§ **Dataset records**
-- -- --

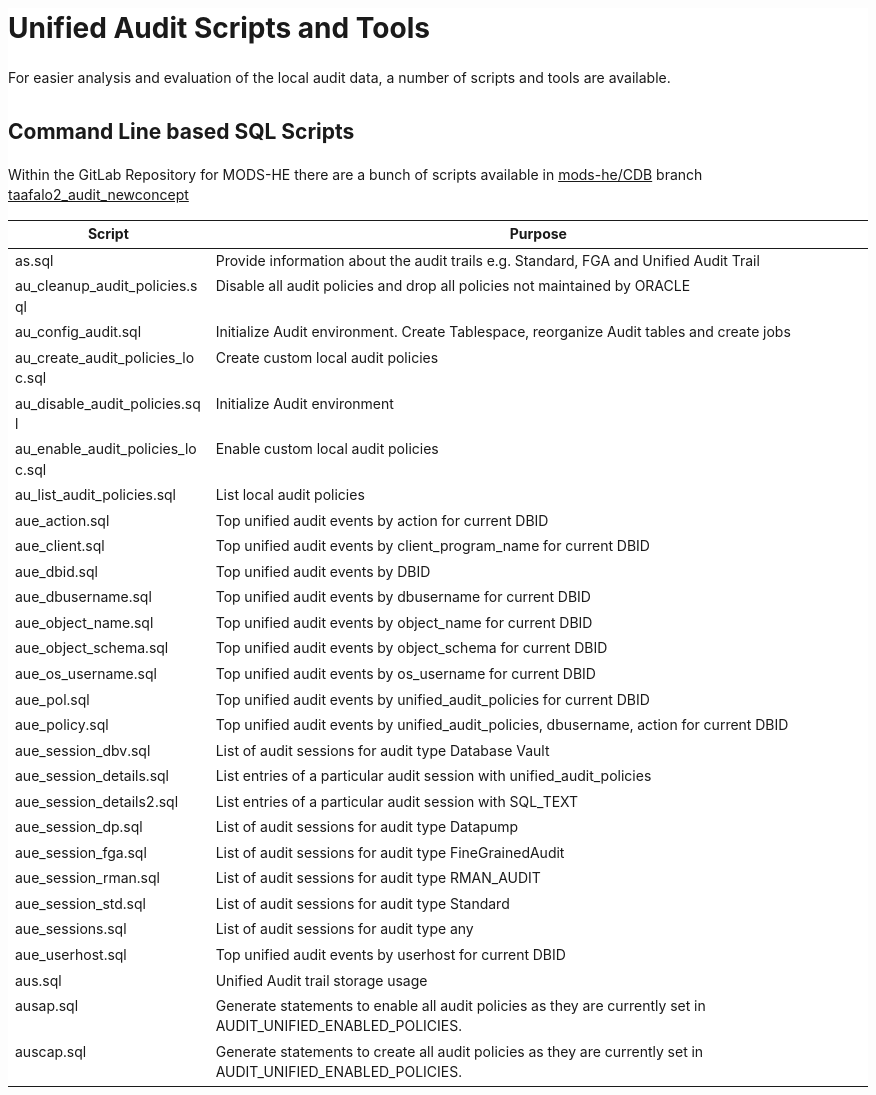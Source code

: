 # Unified Audit Scripts and Tools

For easier analysis and evaluation of the local audit data, a number of scripts
and tools are available.

## Command Line based SQL Scripts

Within the GitLab Repository for MODS-HE there are a bunch of scripts available
in [mods-he/CDB](https://scm.swisscom.com/mods-he/CDB/-/tree/taafalo2_audit_newconcept/roles/sec_audit/templates/tools)
branch [taafalo2_audit_newconcept](https://scm.swisscom.com/mods-he/CDB/-/commits/taafalo2_audit_newconcept)

| Script                           | Purpose                                                                                                        |
|----------------------------------|----------------------------------------------------------------------------------------------------------------|
| as.sql                           | Provide information about the audit trails e.g. Standard, FGA and Unified Audit Trail                          |
| au_cleanup_audit_policies.sql    | Disable all audit policies and drop all policies not maintained by ORACLE                                      |
| au_config_audit.sql              | Initialize Audit environment. Create Tablespace, reorganize Audit tables and create jobs                       |
| au_create_audit_policies_loc.sql | Create custom local audit policies                                                                             |
| au_disable_audit_policies.sql    | Initialize Audit environment                                                                                   |
| au_enable_audit_policies_loc.sql | Enable custom local audit policies                                                                             |
| au_list_audit_policies.sql       | List local audit policies                                                                                      |
| aue_action.sql                   | Top unified audit events by action for current DBID                                                            |
| aue_client.sql                   | Top unified audit events by client_program_name for current DBID                                               |
| aue_dbid.sql                     | Top unified audit events by DBID                                                                               |
| aue_dbusername.sql               | Top unified audit events by dbusername for current DBID                                                        |
| aue_object_name.sql              | Top unified audit events by object_name for current DBID                                                       |
| aue_object_schema.sql            | Top unified audit events by object_schema for current DBID                                                     |
| aue_os_username.sql              | Top unified audit events by os_username for current DBID                                                       |
| aue_pol.sql                      | Top unified audit events by unified_audit_policies for current DBID                                            |
| aue_policy.sql                   | Top unified audit events by unified_audit_policies, dbusername, action for current DBID                        |
| aue_session_dbv.sql              | List of audit sessions for audit type Database Vault                                                           |
| aue_session_details.sql          | List entries of a particular audit session with unified_audit_policies                                         |
| aue_session_details2.sql         | List entries of a particular audit session with SQL_TEXT                                                       |
| aue_session_dp.sql               | List of audit sessions for audit type Datapump                                                                 |
| aue_session_fga.sql              | List of audit sessions for audit type FineGrainedAudit                                                         |
| aue_session_rman.sql             | List of audit sessions for audit type RMAN_AUDIT                                                               |
| aue_session_std.sql              | List of audit sessions for audit type Standard                                                                 |
| aue_sessions.sql                 | List of audit sessions for audit type any                                                                      |
| aue_userhost.sql                 | Top unified audit events by userhost for current DBID                                                          |
| aus.sql                          | Unified Audit trail storage usage                                                                              |
| ausap.sql                        | Generate statements to enable all audit policies as they are currently set in AUDIT_UNIFIED_ENABLED_POLICIES.  |
| auscap.sql                       | Generate statements to create all audit policies as they are currently set in AUDIT_UNIFIED_ENABLED_POLICIES.  |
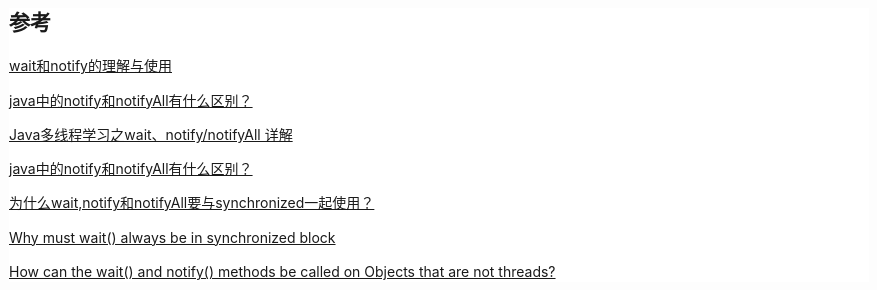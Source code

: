 ## 参考

[wait和notify的理解与使用](https://blog.csdn.net/jianiuqi/article/details/53448849)

[java中的notify和notifyAll有什么区别？](https://www.zhihu.com/question/37601861/answer/94679949)

[Java多线程学习之wait、notify/notifyAll 详解](http://www.cnblogs.com/moongeek/p/7631447.html)

[java中的notify和notifyAll有什么区别？](https://blog.csdn.net/djzhao/article/details/79410229)

[为什么wait,notify和notifyAll要与synchronized一起使用？](https://blog.csdn.net/qq_39907763/article/details/79301813)

[Why must wait() always be in synchronized block](https://stackoverflow.com/questions/2779484/why-must-wait-always-be-in-synchronized-block)

[How can the wait() and notify() methods be called on Objects that are not threads?](https://stackoverflow.com/questions/16197135/how-can-the-wait-and-notify-methods-be-called-on-objects-that-are-not-thread)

-- -- --

§ **REQUIRED ACTION**
When a line in the records above holds "they", that line is to be reported.

§ **PROBLEM SOLUTION**
| ausap.sql                        | Generate statements to enable all audit policies as they are currently set in AUDIT_UNIFIED_ENABLED_POLICIES.  |
| auscap.sql                       | Generate statements to create all audit policies as they are currently set in AUDIT_UNIFIED_ENABLED_POLICIES.  |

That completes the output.